Physical exercise has numerous benefits that can seriously remedy the adverse effects we may feel when we’re overloaded with work; it reduces stress, depression, and anxiety, boosts your immune system, and better enables you to cope with challenges.

You may find it surprisingly beneficial to set aside even just a few minutes a day for some kind of physical activity.

 

KNB’s own Yuliya Kutuzava attests to the following:

“I usually try to incorporate some physical activity into my day, such as taking a class in a gym and a walk at lunchtime. Sitting all day in front of a computer screen is hard for your body and it’s important to move as much as your schedule allows.”

So as the weather gets warmer throughout the season, find some time to go outside and take a small walk or, if you’re up for it, go on a run. Whatever physical activity it may be, it is sure to help you release pent up stress and achieve clarity of mind as to promote productivity when you return to work.

3. Take time for yourself

Similar to setting time aside for physical activity, it may also be extremely beneficial to set aside time for yourself--time to do whatever you find enjoyable, pleasurable, and relaxing. Set aside an hour or so, and just decompress; watch your favorite movie or TV show, get coffee with your friends, play an instrument, or read a good book.

It might seem like you’re wasting time when you’re not getting things done, but taking time for yourself may actually improve your performance at work.

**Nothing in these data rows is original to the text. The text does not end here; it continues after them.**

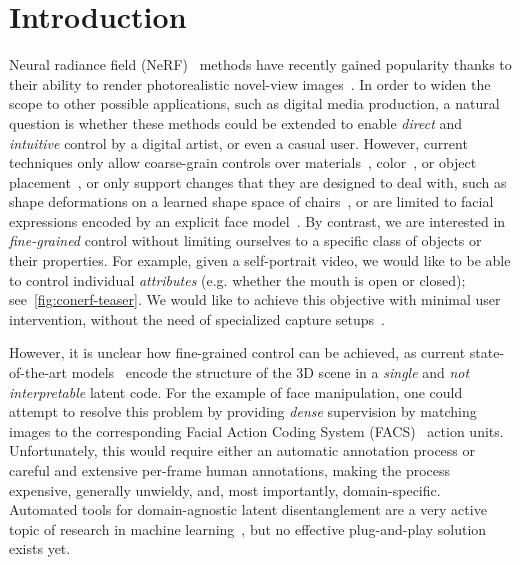\section{Introduction}
  \label{sec:conerf-intro}
  Neural radiance field (NeRF)~\cite{mildenhall2020nerf} methods have recently
  gained popularity thanks to their ability to render photorealistic
  novel-view images~\cite{martin2021nerf,
  park2020deformable,park2021hypernerf,zhang2020nerf++}.
  In order to widen the scope to other possible applications, such as digital
  media production, a natural question is whether these methods could be
  extended to enable \textit{direct} and \textit{intuitive} control by a
  digital artist, or even a casual user.
  However, current techniques only allow coarse-grain controls over
  materials~\cite{zhang2021nerfactor}, color~\cite{jang2021codenerf}, or
  object placement~\cite{yang2021learning}, or only support changes that they
  are designed to deal with, such as shape deformations on a learned shape
  space of chairs~\cite{liu2021editing}, or are limited to facial expressions
  encoded by an explicit face model~\cite{gafni2021dynamic}.
  By contrast, we are interested in \textit{fine-grained} control without
  limiting ourselves to a specific class of objects or their properties.
  For example, given a self-portrait video, we would like to be able to
  control individual \textit{attributes} (e.g. whether the mouth is open or
  closed); see~\cref{fig:conerf-teaser}.
  We would like to achieve this objective with minimal user intervention,
  without the need of specialized capture setups~\cite{liu2021neural}.

  However, it is unclear how fine-grained control can be achieved, as current
  state-of-the-art models~\cite{park2021hypernerf} encode the structure of the
  3D scene in a \textit{single} and \textit{not interpretable} latent code.
  For the example of face manipulation, one could attempt to resolve this
  problem by providing \textit{dense} supervision by matching images to the
  corresponding Facial Action Coding System (FACS)~\cite{facs} action units.
  Unfortunately, this would require either an automatic annotation process or
  careful and extensive per-frame human annotations, making the process
  expensive, generally unwieldy, and, most importantly, domain-specific.
  Automated tools for domain-agnostic latent disentanglement are a very active
  topic of research in machine learning~\cite{higgins2016beta,
  higgins2018towards, chen2016infogan}, but no effective plug-and-play
  solution exists yet.

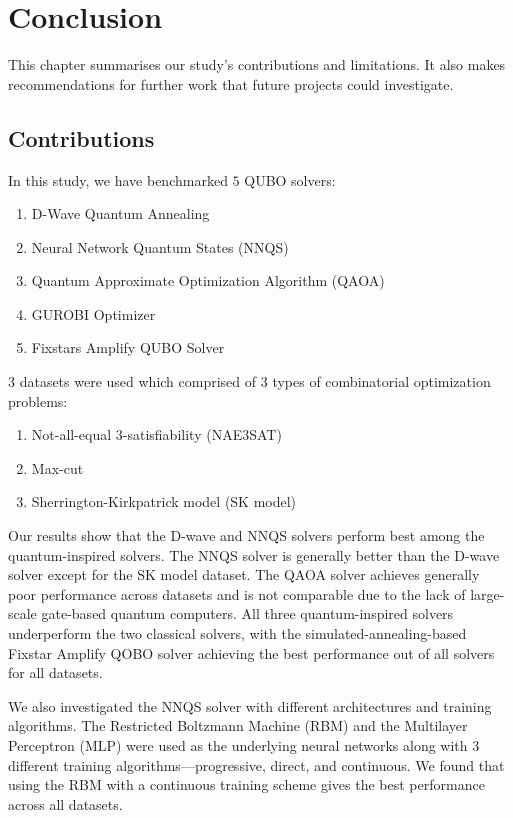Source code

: \chapter{Conclusion}

This chapter summarises our study's contributions and limitations. It also makes recommendations for further work that future projects could investigate.

\section{Contributions}
In this study, we have benchmarked $5$ QUBO solvers:
\begin{enumerate}
    \item D-Wave Quantum Annealing
    \item Neural Network Quantum States (NNQS)
    \item Quantum Approximate Optimization Algorithm (QAOA)
    \item GUROBI Optimizer
    \item Fixstars Amplify QUBO Solver
\end{enumerate}
$3$ datasets were used which comprised of $3$ types of combinatorial optimization problems:
\begin{enumerate}
    \item Not-all-equal 3-satisfiability (NAE3SAT)
    \item Max-cut
    \item Sherrington-Kirkpatrick model (SK model)
\end{enumerate}
Our results show that the D-wave and NNQS solvers perform best among the quantum-inspired solvers. The NNQS solver is generally better than the D-wave solver except for the SK model dataset. The QAOA solver achieves generally poor performance across datasets and is not comparable due to the lack of large-scale gate-based quantum computers. All three quantum-inspired solvers underperform the two classical solvers, with the simulated-annealing-based Fixstar Amplify QOBO solver achieving the best performance out of all solvers for all datasets.

We also investigated the NNQS solver with different architectures and training algorithms. The Restricted Boltzmann Machine (RBM) and the Multilayer Perceptron (MLP) were used as the underlying neural networks along with $3$ different training algorithms---progressive, direct, and continuous. We found that using the RBM with a continuous training scheme gives the best performance across all datasets.


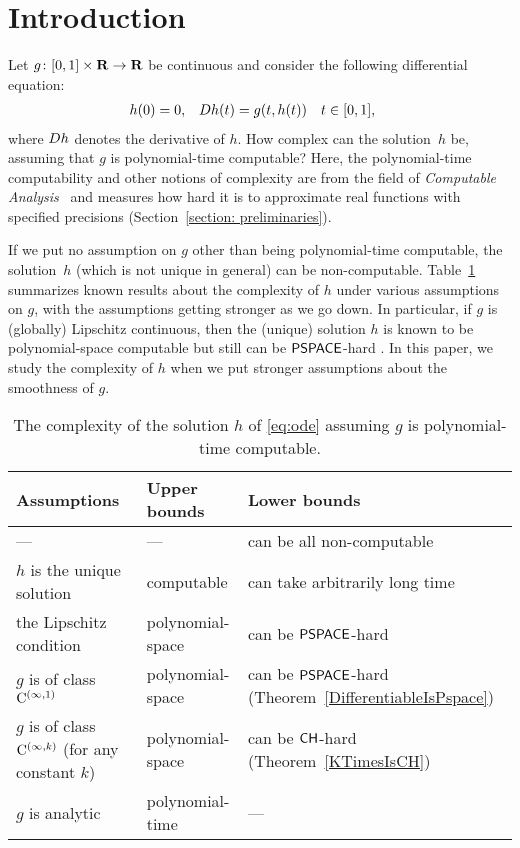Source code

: \section{Introduction}

Let $g \colon [0,1] \times \mathbf R \to \mathbf R$ be continuous 
and consider the following differential equation: 
\begin{align}
 \label{eq:ode}
 h(0) & = 0, &
 D h(t) & = g(t,h(t)) \quad t \in [0,1], 
\end{align}
where $D h$ denotes the derivative of $h$. 
How complex can the solution~$h$ be, 
assuming that $g$ is polynomial-time computable? 
Here, the polynomial-time computability 
and other notions of complexity 
are from the field of 
\emph{Computable Analysis}~\cite{weihrauch00:_comput_analy}
and measures how hard it is to 
approximate real functions with specified precisions 
(Section~\ref{section: preliminaries}). 

If we put no assumption on $g$ other than being polynomial-time computable, 
the solution~$h$ (which is not unique in general) can be non-computable. 
Table~\ref{table:related} summarizes known results about 
the complexity of $h$ under various assumptions on $g$, 
with the assumptions getting stronger as we go down. 
In particular, if $g$ is (globally) Lipschitz continuous, 
then the (unique) solution $h$ is known to be 
polynomial-space computable but still can be 
$\mathsf{PSPACE}$-hard \cite{kawamura2010lipschitz}. 
In this paper, we study the complexity of $h$ 
when we put stronger assumptions about 
the smoothness of $g$. 

\begin{table}
\renewcommand\arraystretch{1.3}
\begin{center}
 \caption{The complexity of the solution $h$ of \eqref{eq:ode}
 assuming $g$ is polynomial-time computable.}
 \label{table:related}
 \begin{tabular}{lll}
  Assumptions & Upper bounds & Lower bounds \\
  \hline
   --- & --- & can be all non-computable \cite{pour1979computable} \\
  $h$ is the unique solution & computable \cite{coddington1955theory}
  & can take arbitrarily long time \cite{ko1983computational, miller1970recursive} \\
  the Lipschitz condition  & polynomial-space \cite{ko1983computational}
      &	can be $\mathsf{PSPACE}$-hard \cite{kawamura2010lipschitz}\\
  $g$ is of class $\mathrm C ^{(\infty, 1)}$ & polynomial-space 
      & \parbox[t]{14zw}{can be $\mathsf{PSPACE}$-hard\\{}(Theorem~\ref{DifferentiableIsPspace})} \\
  \parbox[t]{14zw}{$g$ is of class $\mathrm C ^{(\infty, k)}$\\{}(for any constant $k$)}
  & polynomial-space & \parbox[t]{14zw}{can be $\mathsf{CH}$-hard\\{}(Theorem~\ref{KTimesIsCH})} \\
  $g$ is analytic
  & polynomial-time \cite{muller1987uniform, ko1988computing} 
  & ---
 \end{tabular}
\end{center}
\end{table}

Taking the time to do the things you enjoy can help boost your overall happiness as well as give you a clearer state of mind so that when you return to work, you may just happen to find a solution to that problem you were so caught up in earlier!

4. Ask others for help

If you find yourself continuously overwhelmed with work, you may find it helpful to seek the help of people around you. Confiding in your closest family members or friends may be a good and healthy outlet for any stress you’re harboring. You may even find it beneficial to speak with a therapist, who is, in fact, professionally trained to assist those who may need help managing their stress, whether it be personal or work-related.

Never be ashamed of seeking the help of other individuals. In fact, it is a sign of strength, rather than weakness, when one takes initiative in improving his or her physical and mental well-being.